For some reason (at least, I got the feeling) in various articles for newbies on the topic of writing your own implementations often focuses on “boring” things like syntax analysis, examining toy languages ​​and simplest optimizations instead of concentrating on the main thing: “ Developing programming languages ​​is a fun and creative thing. ” It is this idea that needs to be put into the head of an interested person, confirming his hopes, and not bothering him with a chore or breaking a dream with something like a well - known checklist . After all, if programming is interesting, then programming programming languages ​​is an interest in the square! If a software developer is a god for his programs, then a language developer is ... wow! One can take care of worldly affairs later.

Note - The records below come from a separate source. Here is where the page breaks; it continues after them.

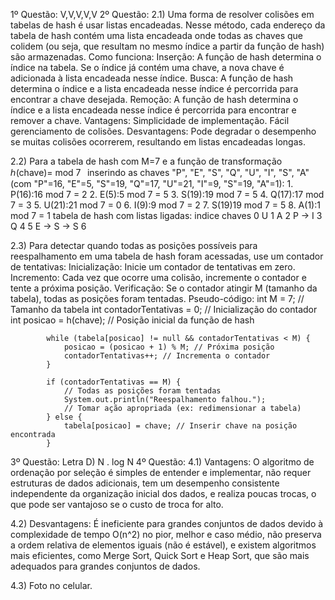 1º Questão: V,V,V,V,V
2º Questão:
  2.1) Uma forma de resolver colisões em tabelas de hash é usar listas encadeadas.
       Nesse método, cada endereço da tabela de hash contém uma lista encadeada onde todas as chaves que colidem (ou seja, que resultam no mesmo índice a partir da função de hash) são armazenadas.
       Como funciona:
       Inserção: A função de hash determina o índice na tabela. Se o índice já contém uma chave, a nova chave é adicionada à lista encadeada nesse índice.
       Busca: A função de hash determina o índice e a lista encadeada nesse índice é percorrida para encontrar a chave desejada.
       Remoção: A função de hash determina o índice e a lista encadeada nesse índice é percorrida para encontrar e remover a chave.
       Vantagens:
       Simplicidade de implementação.
       Fácil gerenciamento de colisões.
       Desvantagens:
       Pode degradar o desempenho se muitas colisões ocorrerem, resultando em listas encadeadas longas.

  2.2) Para a tabela de hash com M=7 e a função de transformação ℎ(chave)= mod 7
       inserindo as chaves "P", "E", "S", "Q", "U", "I", "S", "A" (com "P"=16, "E"=5, "S"=19, "Q"=17, "U"=21, "I"=9, "S"=19, "A"=1):
       1. P(16):16 mod 7 = 2
       2. E(5):5 mod 7 = 5
       3. S(19):19 mod 7 = 5
       4. Q(17):17 mod 7 = 3
       5. U(21):21 mod 7 = 0
       6. I(9):9 mod 7 = 2
       7. S(19)19 mod 7 = 5
       8. A(1):1 mod 7 = 1
       tabela de hash com listas ligadas:
       indice             chaves
       0                  U
       1                  A
       2                  P -> I
       3                  Q
       4
       5                  E -> S -> S
       6
       
 2.3) Para detectar quando todas as posições possíveis para reespalhamento em uma tabela de hash foram acessadas, use um contador de tentativas:
         Inicialização: Inicie um contador de tentativas em zero.
         Incremento: Cada vez que ocorre uma colisão, incremente o contador e tente a próxima posição.
         Verificação: Se o contador atingir M (tamanho da tabela), todas as posições foram tentadas.
         Pseudo-código:
            int M = 7; // Tamanho da tabela
            int contadorTentativas = 0; // Inicialização do contador
            int posicao = h(chave); // Posição inicial da função de hash
            
            while (tabela[posicao] != null && contadorTentativas < M) {
                posicao = (posicao + 1) % M; // Próxima posição
                contadorTentativas++; // Incrementa o contador
            }
            
            if (contadorTentativas == M) {
                // Todas as posições foram tentadas
                System.out.println("Reespalhamento falhou.");
                // Tomar ação apropriada (ex: redimensionar a tabela)
            } else {
                tabela[posicao] = chave; // Inserir chave na posição encontrada
            }

3º Questão: Letra D) N . log N
4º Questão:
   4.1) Vantagens: O algoritmo de ordenação por seleção é simples de entender e implementar, 
        não requer estruturas de dados adicionais,
        tem um desempenho consistente independente da organização inicial dos dados, 
        e realiza poucas trocas, o que pode ser vantajoso se o custo de troca for alto.

   4.2) Desvantagens: É ineficiente para grandes conjuntos de dados devido à complexidade de tempo O(n^2) no pior, melhor e caso médio, 
        não preserva a ordem relativa de elementos iguais (não é estável), 
        e existem algoritmos mais eficientes, como Merge Sort, Quick Sort e Heap Sort, que são mais adequados para grandes conjuntos de dados.

   4.3) Foto no celular.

Scheme is known for its ease of implementation. Even more, this language rightfully bears the title of the most intolerable programming language: more than a dozen popular (and mutually incompatible) implementations, even more kneaded handicrafts of varying degrees of readiness, and, probably, hundreds of student interpreters handed over annually. So if you implement Scheme on Scheme itself, then you can fully concentrate on the language development process itself, and not (prematurely) think about parsers, a suitable type system, a garbage collector and so on. This is the tutorial that teaches this, leaving low-level implementation details for those who are interested, and what should lie deeper.

By agreement with the author, the book is distributed under the terms of CC BY-ND 3.0 . The sources for the book (LaTeX and clumsy HTML) along with build instructions are on Github . From the same place from the releases you can download PDF and EPUB ( options for screens the size of a matchbox). In the browser, you can read a book here . Version on dead trees - in Wishlist.

Unfortunately, I can not vouch for the quality of the EPUB-version due to the lack of the necessary number of different devices for testing and the general wretchedness of the hardware support for the EPUB. Probably, on everything that does not have a full-fledged browser, the text will spread out, the proposed fonts will be ignored along with half the CSS and everything will look awful. Upon request, I can stamp PDFs for specific screen sizes and resolutions. (I will be glad to discuss in the comments on the topic of the most adequate format of electronic books for technical literature.)